Simya, başını hafifçe eğerek cevap vermeden oturduğu yerde kaldı. İbrahim, banyoya yöneldi ve kapıyı ardından kapattı.
Suyun sesi odaya dolarken, Simya yatağın kenarına uzandı. Mihriban’ın sözleri hala kulaklarında yankılanıyor, İbrahim’in ise onu korumak adına söyledikleri kalbini ısıtıyordu. Bu adamın içinde bir yerlerde saklı duran merhamet, onun İbrahim’e olan bakışını değiştirmişti.

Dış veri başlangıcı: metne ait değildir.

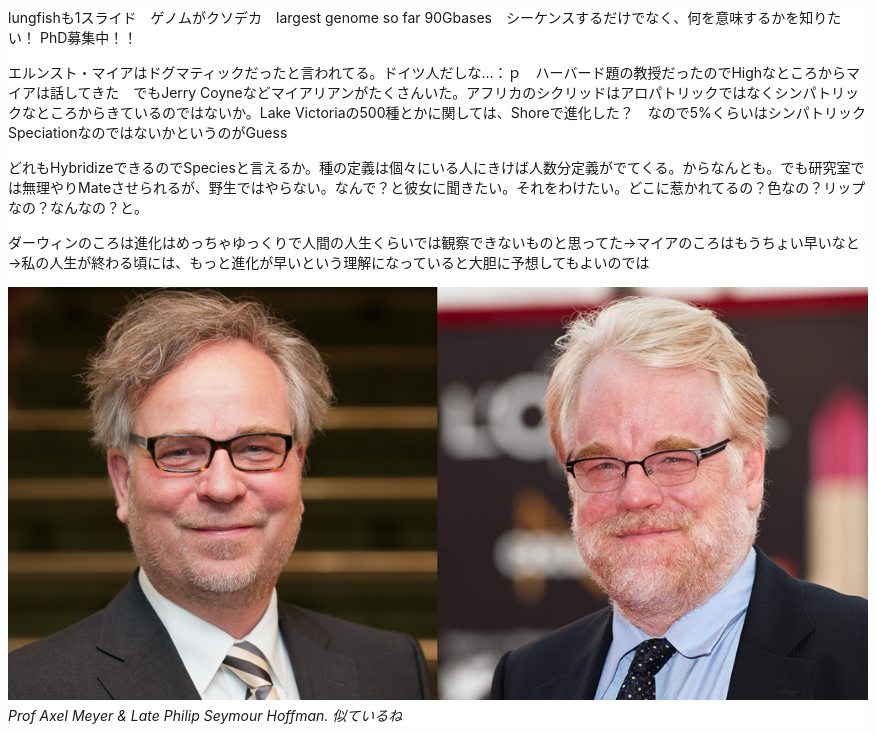 lungfishも1スライド　ゲノムがクソデカ　largest genome so far 90Gbases　シーケンスするだけでなく、何を意味するかを知りたい！
PhD募集中！！

エルンスト・マイアはドグマティックだったと言われてる。ドイツ人だしな…：ｐ　ハーバード題の教授だったのでHighなところからマイアは話してきた　でもJerry Coyneなどマイアリアンがたくさんいた。アフリカのシクリッドはアロパトリックではなくシンパトリックなところからきているのではないか。Lake Victoriaの500種とかに関しては、Shoreで進化した？　なので5%くらいはシンパトリックSpeciationなのではないかというのがGuess

どれもHybridizeできるのでSpeciesと言えるか。種の定義は個々にいる人にきけば人数分定義がでてくる。からなんとも。でも研究室では無理やりMateさせられるが、野生ではやらない。なんで？と彼女に聞きたい。それをわけたい。どこに惹かれてるの？色なの？リップなの？なんなの？と。

ダーウィンのころは進化はめっちゃゆっくりで人間の人生くらいでは観察できないものと思ってた→マイアのころはもうちょい早いなと→私の人生が終わる頃には、もっと進化が早いという理解になっていると大胆に予想してもよいのでは

![](/images/axel-meyer-cichlid/meyer-hoffman.png)
*Prof Axel Meyer & Late Philip Seymour Hoffman. 似ているね*
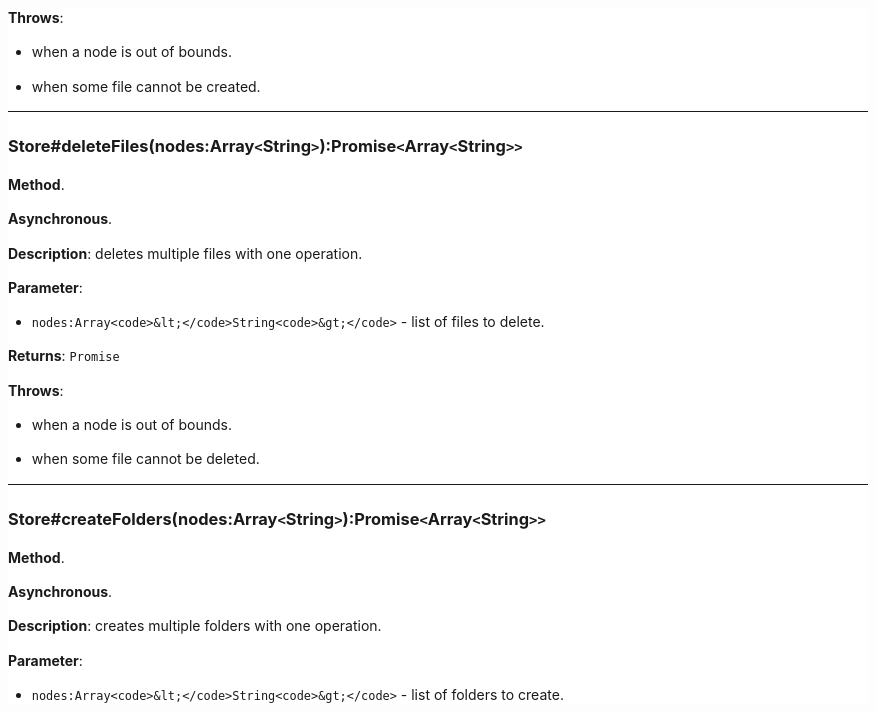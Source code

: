 
**Throws**: 


  - when a node is out of bounds.


  - when some file cannot be created.




----

### Store#deleteFiles(nodes:Array<code>&lt;</code>String<code>&gt;</code>):Promise<code>&lt;</code>Array<code>&lt;</code>String<code>&gt;</code><code>&gt;</code>



**Method**.


**Asynchronous**.


**Description**:  deletes multiple files with one operation.


**Parameter**: 


  - `nodes:Array<code>&lt;</code>String<code>&gt;</code>` - list of files to delete.


**Returns**:  `Promise`


**Throws**: 


  - when a node is out of bounds.


  - when some file cannot be deleted.




----

### Store#createFolders(nodes:Array<code>&lt;</code>String<code>&gt;</code>):Promise<code>&lt;</code>Array<code>&lt;</code>String<code>&gt;</code><code>&gt;</code>



**Method**.


**Asynchronous**.


**Description**:  creates multiple folders with one operation.


**Parameter**: 


  - `nodes:Array<code>&lt;</code>String<code>&gt;</code>` - list of folders to create.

“Hayatımda tanıdığım tüm erkeklerden farklı,” diye düşündü. İbrahim’in güçlü varlığı, aynı zamanda ona karşı bir güven duygusu uyandırıyordu.
Genç kız, göz kapaklarının ağırlaştığını hissetti. O gece her zamankinden farklı bir huzur hissiyle uyuyakaldı. İbrahim’in varlığı, kendisine uzanan bir kalkan gibiydi. Birkaç dakika içinde derin bir uykuya daldı.
İbrahim, banyodan çıktığında etrafa yayılan buharla birlikte odada sessiz bir huzur vardı. Beline sardığı havluyla yürüdü ve yatağa uzanmış olan Simya’ya baktı. Genç kızın yüzü, derin bir uykunun huzurunu taşıyordu. Uykusunda bile o masumiyeti ve saflığı kaybolmuyordu.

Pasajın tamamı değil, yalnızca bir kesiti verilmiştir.